Second, despite our efforts to identify all conceptions and their timing regardless of pregnancy outcome type, we may have underestimated pregnancy rates due to failure to capture miscarriages and non-reimbursed abortion, and misclassification of gestational age. However, when interpreting the results, the focus should be on the pattern of pregnancy rates due to mental disorders, as the extent of misclassification would not be expected to differ systematically across diagnoses. Third, the data comprised patients with three continuous years of private health insurance, implying that all included study populations had employed parents. Therefore, the study results and interpretations cannot be generalized to uninsured or government insured populations. Fourth, we included age as the only covariate in the multivariable logistic regression analysis after adjusting for the relationship between the type of mental disorder and adolescent pregnancy. However, differences in race, income, or geographic area among mental disorder types may exist, which can affect the estimation of adolescent pregnancy.
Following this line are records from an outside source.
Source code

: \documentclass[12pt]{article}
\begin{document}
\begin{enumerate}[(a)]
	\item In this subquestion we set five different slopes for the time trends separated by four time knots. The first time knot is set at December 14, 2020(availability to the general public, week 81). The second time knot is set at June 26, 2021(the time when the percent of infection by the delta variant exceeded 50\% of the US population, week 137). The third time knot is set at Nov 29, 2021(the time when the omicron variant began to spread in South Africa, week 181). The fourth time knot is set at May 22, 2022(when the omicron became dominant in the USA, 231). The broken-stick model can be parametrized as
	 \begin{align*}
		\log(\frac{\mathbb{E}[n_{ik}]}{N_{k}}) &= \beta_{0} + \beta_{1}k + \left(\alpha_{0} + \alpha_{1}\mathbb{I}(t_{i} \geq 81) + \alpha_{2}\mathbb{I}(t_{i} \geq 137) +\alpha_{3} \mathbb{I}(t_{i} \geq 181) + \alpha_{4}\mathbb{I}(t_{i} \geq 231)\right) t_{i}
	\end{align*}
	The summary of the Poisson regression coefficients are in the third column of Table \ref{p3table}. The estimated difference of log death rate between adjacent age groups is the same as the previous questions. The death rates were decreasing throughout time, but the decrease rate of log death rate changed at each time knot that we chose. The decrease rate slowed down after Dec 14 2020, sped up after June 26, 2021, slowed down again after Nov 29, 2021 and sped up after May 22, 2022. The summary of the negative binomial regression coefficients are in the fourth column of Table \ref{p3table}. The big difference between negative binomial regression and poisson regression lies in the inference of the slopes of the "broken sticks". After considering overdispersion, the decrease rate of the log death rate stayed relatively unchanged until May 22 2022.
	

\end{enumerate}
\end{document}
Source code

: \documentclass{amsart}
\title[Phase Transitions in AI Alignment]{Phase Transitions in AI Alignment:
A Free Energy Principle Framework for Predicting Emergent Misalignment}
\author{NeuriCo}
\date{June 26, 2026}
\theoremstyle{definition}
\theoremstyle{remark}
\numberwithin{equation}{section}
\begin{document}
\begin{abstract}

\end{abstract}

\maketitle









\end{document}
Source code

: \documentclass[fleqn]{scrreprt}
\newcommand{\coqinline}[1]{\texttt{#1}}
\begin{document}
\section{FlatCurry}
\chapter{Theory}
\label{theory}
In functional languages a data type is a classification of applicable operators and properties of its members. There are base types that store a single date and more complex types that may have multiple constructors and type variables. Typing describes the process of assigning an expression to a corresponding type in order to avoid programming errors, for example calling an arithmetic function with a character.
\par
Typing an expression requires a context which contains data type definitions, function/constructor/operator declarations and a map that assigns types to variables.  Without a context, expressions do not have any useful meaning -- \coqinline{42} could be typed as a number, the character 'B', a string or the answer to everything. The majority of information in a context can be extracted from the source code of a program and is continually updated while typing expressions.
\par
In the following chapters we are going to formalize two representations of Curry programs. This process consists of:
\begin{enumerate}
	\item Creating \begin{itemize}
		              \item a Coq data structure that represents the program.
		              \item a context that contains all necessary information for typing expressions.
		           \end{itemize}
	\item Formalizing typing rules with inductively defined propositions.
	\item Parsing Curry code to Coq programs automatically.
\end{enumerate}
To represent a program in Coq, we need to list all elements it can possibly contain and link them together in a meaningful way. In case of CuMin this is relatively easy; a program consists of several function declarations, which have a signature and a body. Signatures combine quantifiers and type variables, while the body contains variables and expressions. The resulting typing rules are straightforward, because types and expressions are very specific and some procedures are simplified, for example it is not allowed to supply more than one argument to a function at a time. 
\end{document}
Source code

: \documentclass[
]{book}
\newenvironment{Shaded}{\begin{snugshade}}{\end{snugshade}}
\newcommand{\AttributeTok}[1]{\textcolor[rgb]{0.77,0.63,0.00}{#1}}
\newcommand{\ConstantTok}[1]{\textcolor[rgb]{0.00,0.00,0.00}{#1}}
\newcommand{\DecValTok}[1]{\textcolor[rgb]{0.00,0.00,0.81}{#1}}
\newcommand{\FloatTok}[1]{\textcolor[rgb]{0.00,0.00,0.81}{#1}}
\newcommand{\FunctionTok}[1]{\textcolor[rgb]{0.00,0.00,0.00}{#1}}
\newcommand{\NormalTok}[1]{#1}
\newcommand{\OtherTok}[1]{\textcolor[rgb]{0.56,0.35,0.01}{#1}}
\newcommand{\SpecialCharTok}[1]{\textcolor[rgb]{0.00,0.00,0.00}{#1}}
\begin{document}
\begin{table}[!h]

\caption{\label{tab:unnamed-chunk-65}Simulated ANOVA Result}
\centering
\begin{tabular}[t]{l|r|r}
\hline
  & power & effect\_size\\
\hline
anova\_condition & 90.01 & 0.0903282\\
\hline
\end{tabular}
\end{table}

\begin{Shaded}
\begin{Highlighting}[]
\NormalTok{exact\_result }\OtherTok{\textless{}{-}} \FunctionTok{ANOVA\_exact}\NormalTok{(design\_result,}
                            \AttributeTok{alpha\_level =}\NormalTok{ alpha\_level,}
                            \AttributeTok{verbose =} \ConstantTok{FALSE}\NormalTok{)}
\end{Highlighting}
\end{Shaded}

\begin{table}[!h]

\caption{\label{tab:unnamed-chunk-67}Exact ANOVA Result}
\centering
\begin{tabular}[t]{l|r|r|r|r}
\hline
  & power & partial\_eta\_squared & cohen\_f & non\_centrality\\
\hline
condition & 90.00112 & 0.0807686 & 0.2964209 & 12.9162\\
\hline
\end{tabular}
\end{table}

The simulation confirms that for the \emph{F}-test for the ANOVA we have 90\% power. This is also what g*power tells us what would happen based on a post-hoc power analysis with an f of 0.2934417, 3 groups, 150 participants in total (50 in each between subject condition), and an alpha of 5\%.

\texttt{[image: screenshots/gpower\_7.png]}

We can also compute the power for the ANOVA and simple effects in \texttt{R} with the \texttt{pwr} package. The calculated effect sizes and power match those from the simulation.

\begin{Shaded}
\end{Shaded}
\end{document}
Future studies that provide basis for adjusting for differences in age-specific adolescent pregnancy rates across groups defined by sex, race, ethnicity, geography, and other sociodemographic categories are warranted.
Lastly, while we do not discount a more specific designation of mental disorder diagnoses requiring more stringent criteria (e.g., at least two outpatient diagnoses of the same mental disorder), we emphasize the distinction between girls with some level of mental disorder and those who were never diagnosed with any mental disorder during our look-back period.
Conclusion
With significantly higher adolescent pregnancy rates than their counterparts without diagnosed mental disorders, adolescents with certain mental disorders should be prioritized for evidence-based pre-conception health care.
Supporting information
Data Availability
Data for these analyses were made available to the authors through third-party license from Merative MarketScan Research Database, a commercial data provider in the United States. As such, the authors cannot make these data publicly available due to data use agreement. Other researchers can access these data by purchasing a license through Merative MarketScan Research Database. Inclusion criteria specified in the Methods section would allow other researchers to identify the same cohort of patients we used for these analyses. Interested individuals may see "https://www.merative.com/real-world-evidence" for more information on accessing Merative MarketScan Research Database. The authors did not have any special access privileges other authors would not have.
Funding Statement
This work is supported by Chonnam National University Hospital Biomedical Research Institute (BCRI202109-85), awarded to NJ. The funders had no role in study design, data collection and analysis, decision to publish, or preparation of the manuscript.
References
- 1.Centers for disease control and prevention. Youth risk behavior survey data summary & trends report: 2009–2019. [Cited 2023 Sep 26]. Available from: https://www.cdc.gov/healthyyouth/data/yrbs/pdf/YRBSDataSummaryTrendsReport2019-508.pdf.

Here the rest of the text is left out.